One
Hayden
When faced with an impending crisis, there were two sorts of people in business—those who said they weren’t going down without a fight, and those who didn’t bother to entertain the possibility of failure in the first place. I was firmly in the second category.
I’d built my reputation differently to a lot of businessmen in the City of London. Instead of relying on family connections, drinks with old boarding school mates, and trying to impress, I concentrated on the numbers, obsessed over details and made smart decisions. I liked to make money. A lot of money. I didn’t care to shout about it.
Over the last ten years, I’d taken Wolf Enterprises from spare-room startup on the outskirts of London to one of the biggest companies in Europe. I was responsible for tens of thousands of jobs and a balance sheet of billions. For a decade, I’d known nothing but success after success. But, in the last twelve months, something had shifted. I’d been missing out on important sales, undercut on contracts, and locked out of bids. My empire was wobbling.
I wasn’t about to let it collapse.
I just had to convince my investors over lunch that I could turn things around.
As I arrived at the entrance, I spotted Steven and Gordon across the room. I checked my watch. I’d arrived at the restaurant exactly on time, which meant they were early. A bad sign, as they ordinarily made a habit of keeping people waiting. They meant business.
But so did I.
The hostess showed me to a seat opposite them at a table near the back. These guys did nothing by accident. A public lunch rather than a private meeting. Arriving early. Seating themselves so the dynamic would be two against one—it was all carefully orchestrated, designed to send a message before they’d even spoken a word.
“Gordon, Steven, good to see you,” I said, acknowledging Gordon, the more senior of the two, first. I understood the pecking order. It was the small things that mattered most in business.
“I love this view,” Gordon said, opening with something casual, yet subtly dismissive.
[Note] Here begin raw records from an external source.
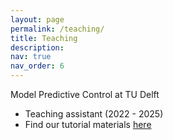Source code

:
 ```yaml
---
layout: page
permalink: /teaching/
title: Teaching
description: 
nav: true
nav_order: 6
---
```


<!-- For now, this page is assumed to be a static description of your courses. You can convert it to a collection similar to `_projects/` so that you can have a dedicated page for each course.

Organize your courses by years, topics, or universities, however you like! -->

Model Predictive Control at TU Delft
- Teaching assistant (2022 - 2025)
- Find our tutorial materials [here](https://github.com/Luyao787/MPC-tutorial) 
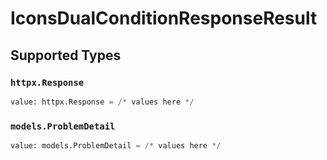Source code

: # IconsDualConditionResponseResult


## Supported Types

### `httpx.Response`

```python
value: httpx.Response = /* values here */
```

### `models.ProblemDetail`

```python
value: models.ProblemDetail = /* values here */
```

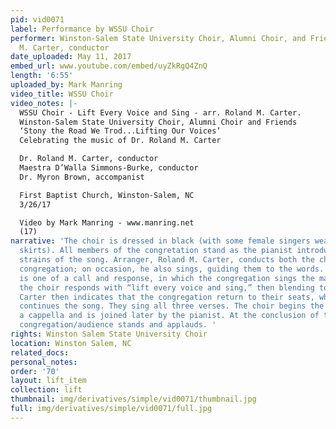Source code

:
 ```yaml
---
pid: vid0071
label: Performance by WSSU Choir
performer: Winston-Salem State University Choir, Alumni Choir, and Friends; Dr. Roland
  M. Carter, conductor
date_uploaded: May 11, 2017
embed_url: www.youtube.com/embed/uyZkRgQ4ZnQ
length: '6:55'
uploaded_by: Mark Manring
video_title: WSSU Choir
video_notes: |-
  WSSU Choir - Lift Every Voice and Sing - arr. Roland M. Carter.
  Winston-Salem State University Choir, Alumni Choir and Friends
  ‘Stony the Road We Trod...Lifting Our Voices’
  Celebrating the music of Dr. Roland M. Carter

  Dr. Roland M. Carter, conductor
  Maestra D’Walla Simmons-Burke, conductor
  Dr. Myron Brown, accompanist

  First Baptist Church, Winston-Salem, NC
  3/26/17

  Video by Mark Manring - www.manring.net
  (17)
narrative: 'The choir is dressed in black (with some female singers wearing burgundy-colored
  skirts). All members of the congretation stand as the pianist introduces the first
  strains of the song. Arranger, Roland M. Carter, conducts both the choir and the
  congregation; on occasion, he also sings, guiding them to the words. The arrangement
  is one of a call and response, in which the congregation sings the main text and
  the choir responds with “lift every voice and sing,” then blending to sing together.
  Carter then indicates that the congregation return to their seats, while the choir
  continues the song. They sing all three verses. The choir begins the third verse
  a cappella and is joined later by the pianist. At the conclusion of the song, the
  congregation/audience stands and applauds. '
rights: Winston Salem State University Choir
location: Winston Salem, NC
related_docs: 
personal_notes: 
order: '70'
layout: lift_item
collection: lift
thumbnail: img/derivatives/simple/vid0071/thumbnail.jpg
full: img/derivatives/simple/vid0071/full.jpg
---
```

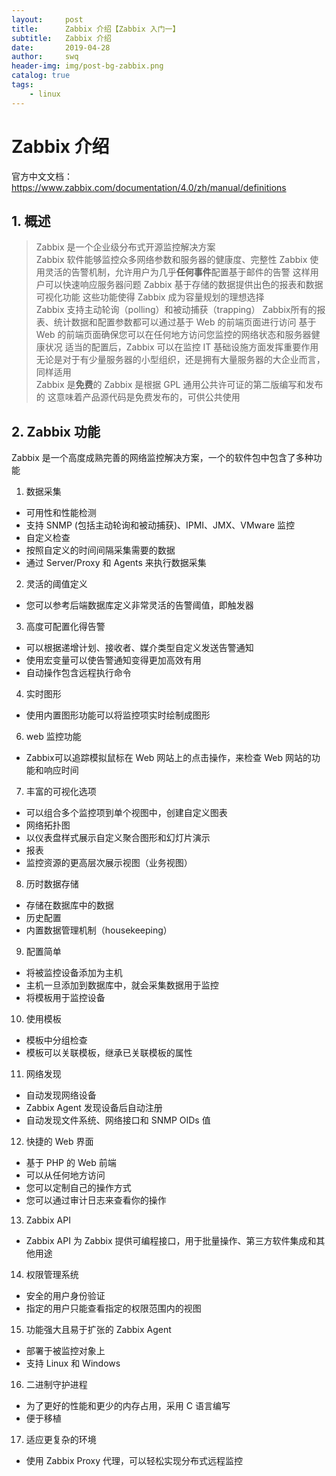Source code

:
 ```yaml
---
layout:     post
title:      Zabbix 介绍【Zabbix 入门一】
subtitle:   Zabbix 介绍
date:       2019-04-28
author:     swq
header-img: img/post-bg-zabbix.png
catalog: true
tags:
    - linux
---
```




# Zabbix 介绍
官方中文文档：https://www.zabbix.com/documentation/4.0/zh/manual/definitions
## 1. 概述
> Zabbix 是一个企业级分布式开源监控解决方案  
>Zabbix 软件能够监控众多网络参数和服务器的健康度、完整性  Zabbix 使用灵活的告警机制，允许用户为几乎**任何事件**配置基于邮件的告警  这样用户可以快速响应服务器问题  Zabbix 基于存储的数据提供出色的报表和数据可视化功能  这些功能使得 Zabbix 成为容量规划的理想选择  <br>
>Zabbix 支持主动轮询（polling）和被动捕获（trapping）  Zabbix所有的报表、统计数据和配置参数都可以通过基于 Web 的前端页面进行访问  基于 Web 的前端页面确保您可以在任何地方访问您监控的网络状态和服务器健康状况  适当的配置后，Zabbix 可以在监控 IT 基础设施方面发挥重要作用  无论是对于有少量服务器的小型组织，还是拥有大量服务器的大企业而言，同样适用  <br>
>Zabbix 是**免费**的  Zabbix 是根据 GPL 通用公共许可证的第二版编写和发布的  这意味着产品源代码是免费发布的，可供公共使用  


## 2. Zabbix 功能
Zabbix 是一个高度成熟完善的网络监控解决方案，一个的软件包中包含了多种功能
 1. 数据采集
- 可用性和性能检测
- 支持 SNMP (包括主动轮询和被动捕获)、IPMI、JMX、VMware 监控
- 自定义检查
- 按照自定义的时间间隔采集需要的数据
- 通过 Server/Proxy 和 Agents 来执行数据采集


 2. 灵活的阈值定义
- 您可以参考后端数据库定义非常灵活的告警阈值，即触发器


 3. 高度可配置化得告警
- 可以根据递增计划、接收者、媒介类型自定义发送告警通知
- 使用宏变量可以使告警通知变得更加高效有用
- 自动操作包含远程执行命令


 4. 实时图形
- 使用内置图形功能可以将监控项实时绘制成图形


 6. web 监控功能
- Zabbix可以追踪模拟鼠标在 Web 网站上的点击操作，来检查 Web 网站的功能和响应时间


 7. 丰富的可视化选项
- 可以组合多个监控项到单个视图中，创建自定义图表
- 网络拓扑图
- 以仪表盘样式展示自定义聚合图形和幻灯片演示
- 报表
- 监控资源的更高层次展示视图（业务视图）  


 8. 历时数据存储
- 存储在数据库中的数据
- 历史配置
- 内置数据管理机制（housekeeping）  


 9. 配置简单
- 将被监控设备添加为主机
- 主机一旦添加到数据库中，就会采集数据用于监控
- 将模板用于监控设备  


 10. 使用模板
- 模板中分组检查
- 模板可以关联模板，继承已关联模板的属性  


 11. 网络发现
- 自动发现网络设备
- Zabbix Agent 发现设备后自动注册
- 自动发现文件系统、网络接口和 SNMP OIDs 值  


 12. 快捷的 Web 界面
- 基于 PHP 的 Web 前端
- 可以从任何地方访问
- 您可以定制自己的操作方式
- 您可以通过审计日志来查看你的操作  


 13. Zabbix API
- Zabbix API 为 Zabbix 提供可编程接口，用于批量操作、第三方软件集成和其他用途  


 14. 权限管理系统
- 安全的用户身份验证
- 指定的用户只能查看指定的权限范围内的视图  


 15. 功能强大且易于扩张的 Zabbix Agent
- 部署于被监控对象上
- 支持 Linux 和 Windows  


 16. 二进制守护进程
- 为了更好的性能和更少的内存占用，采用 C 语言编写
- 便于移植  


 17. 适应更复杂的环境
- 使用 Zabbix Proxy 代理，可以轻松实现分布式远程监控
He hadn’t even bothered to greet me.
I glanced out the window. The square mile in the East of London, known as “The City,” was one of the oldest parts of the capital and crammed full of the biggest banks, insurers and investment houses in the country. It was the financial hub of Europe, where the suits were sharp, and the minds sharper.
Money ruled these streets, and I’d not been making these men enough.
They wanted me to know it.
As if I could forget.
“You can keep an eye on all your investments up here,” I said, lifting my chin at the view.
Gordon smiled but fixed his gaze on mine. “Quite.”
They thought they’d ambushed me, but I was more than well prepared. “I need to bring you up to speed on a few things.”
“We hear you lost the Lombard deal,” Steven said.
And there it was. No more niceties. Swords had been drawn.
There was no point in asking him how they knew. Part of the reason I’d wanted them as investors was because they were among the most well-connected people in the City.
I sat back in my chair. “I found out late last night that we’d been outbid and they’d signed with another buyer.”
Steven and Gordon stayed silent, waiting for me to fill in the gaps.
“You know who beat you?” Steven asked.
“Cannon Group.” I kept my expression fixed, though my hands twitched in frustration. I wanted to pull them into fists and punch something. Hard. Over and over. Fucking Cannon. The last four companies I’d tried to acquire, I’d lost to them.
“This is the fourth acquisition in a row that you’ve lost,” Steven said. “We think you’re losing your touch.”
It was a justifiable accusation. I’d made my career as a deal maker—spotting small, undervalued companies and buying them, only to triple their value within three to five years and sell. It was what I did. Except that Cannon was beating me to every company I targeted.
“Have you made an enemy over there?” Steven asked. “It seems personal.”
“I don’t believe in conspiracy theories,” I replied. “When you’re on top, you’re a target.” I shrugged even though I knew that where Cannon was concerned, it was indeed personal.
“Be that as it may, you need to figure out what’s going on. We invested in you not just because you could spot a good deal, but because you could close on it. If that’s changed, we need to reconsider our relationship,” Steven said.
“This is as frustrating for me as it is for you—” I started, stepping neatly around Gordon’s attack dog.
“Frustrating? This isn’t just frustrating. It’s plain bad business,” Steven continued. “We’re not in the business of backing losers.”
“And I’m not in the business of losing, which is why I’ve moved on to bigger and better things.”